Sequences might also be a good way to describe the career of Klearchos Loukopoulos who has two works in Athens First Cemetery. He was as multi-faceted an artist as Leonardo, almost as if his mind was too fertile to settle down and plough one particular artistic field. First came drawing lessons, then Law School concurrently with drama study at the National Theatre of Greece and music at the National Conservatory of Athens, all before he finally settled on life as a visual artist. He studied painting and drawing before finally setting up his first sculpting studio in 1939! During this long process of becoming, he got to know some of the great Greek painters like Yiannis Morales, Yiannis Tsarouchis, and Nikos Hatzikyriakos-Gkikas, along with architects the likes of Demitris Pikionis. It was a wonderful era to be a Greek artist.
Hard at work in 1973
We first came across his work in the First Cemetery.
Plaza, Number 83
In bronze, rather than the more usual marble, it depicts actress MarikaKotopouli as Iphigenia and was commissioned by her husband Georgios Helmi in 1960. I did not particularly like it, truth to tell. I don’t know if the fact that it was apparently originally gilded would have helped. (1)

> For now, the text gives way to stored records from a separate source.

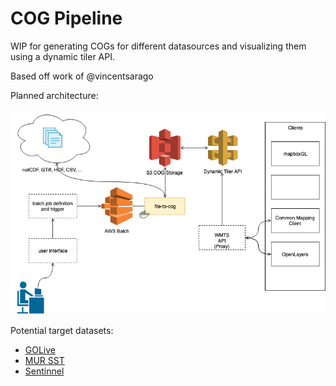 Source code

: # COG Pipeline

WIP for generating COGs for different datasources and visualizing them using a dynamic tiler API.

Based off work of @vincentsarago

Planned architecture:

![COG Pipeline Diagram](cog_pipeline.png)

Potential target datasets:

* [GOLive](https://nsidc.org/data/NSIDC-0710/versions/1)
* [MUR SST](https://podaac-tools.jpl.nasa.gov/drive/files/allData/ghrsst/data/GDS2/L4/GLOB/JPL/MUR/v4.1)
* [Sentinnel](https://registry.opendata.aws/sentinel-2/)
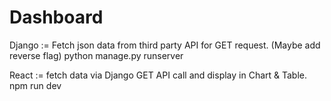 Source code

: # Dashboard

Django := Fetch json data from third party API for GET request. (Maybe add reverse flag)
python manage.py runserver

React := fetch data via Django GET API call and display in Chart & Table.
npm run dev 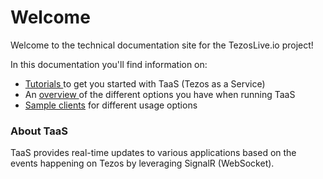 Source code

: # Welcome

Welcome to the technical documentation site for the TezosLive.io project!

In this documentation you'll find information on:

* [Tutorials ](docs-getting-started/docs-using-tezoslive.io-endpoint.md)to get you started with TaaS \(Tezos as a Service\)
* An [overview ](./#how-to-use)of the different options you have when running TaaS
* [Sample clients](docs-sample-clients/docs-agileventures.tezpusher.sampleclient.md) for different usage options

### About TaaS

TaaS provides real-time updates to various applications based on the events happening on Tezos by leveraging SignalR \(WebSocket\). 

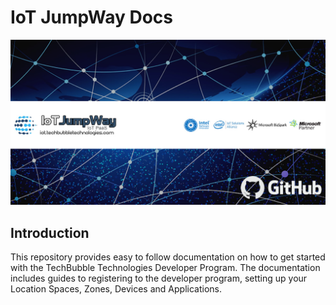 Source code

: # IoT JumpWay Docs

![TechBubble IoT JumpWay Docs](images/main/IoT-Jumpway.jpg)  

## Introduction

This repository provides easy to follow documentation on how to get started with the TechBubble Technologies Developer Program. The documentation includes guides to registering to the developer program, setting up your Location Spaces, Zones, Devices and Applications.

Of course I looked him up and I was surprised to discover that he was not only one of the pioneers of abstract sculpture in Greece, but that his artistic oeuvre is just breathtaking – not bad for a child who was born in one of the more remote villages of Aetolia in western Greece.
The plain of Thermon, as painted by Maleas in 1921
In 1963 he was chosen for the International Art Critics Award Greek Division, 1966 saw him again at the Venice Biennale, and 1971 saw him awarded a Ford Foundation Scholarship.
In 1972 the Greek Military Junta wanted to award him the National Excellence Art Award but he declined because of the dictatorship.
Over the years he showed his work in Greece, France, The United States, the United Kingdom, Japan, and Cyprus, and wrote many articles about art.
In 1976 he joined the Group for Communication and education in Art and was its president for four years.
He remained active and inventive into his 80s, experimenting with materials such as polystyrene, zinc and wax – a renaissance man to the end!
: Ethniki Aminas.
(1) I was not the only person underwhelmed by Marika’s statue. Set designer Georgios Anemoyianni who had belonged to Marika’s troupe wrote that he felt depressed whenever he visited her grave because he felt it had been violated. He was unhappy with the use of metal apparently.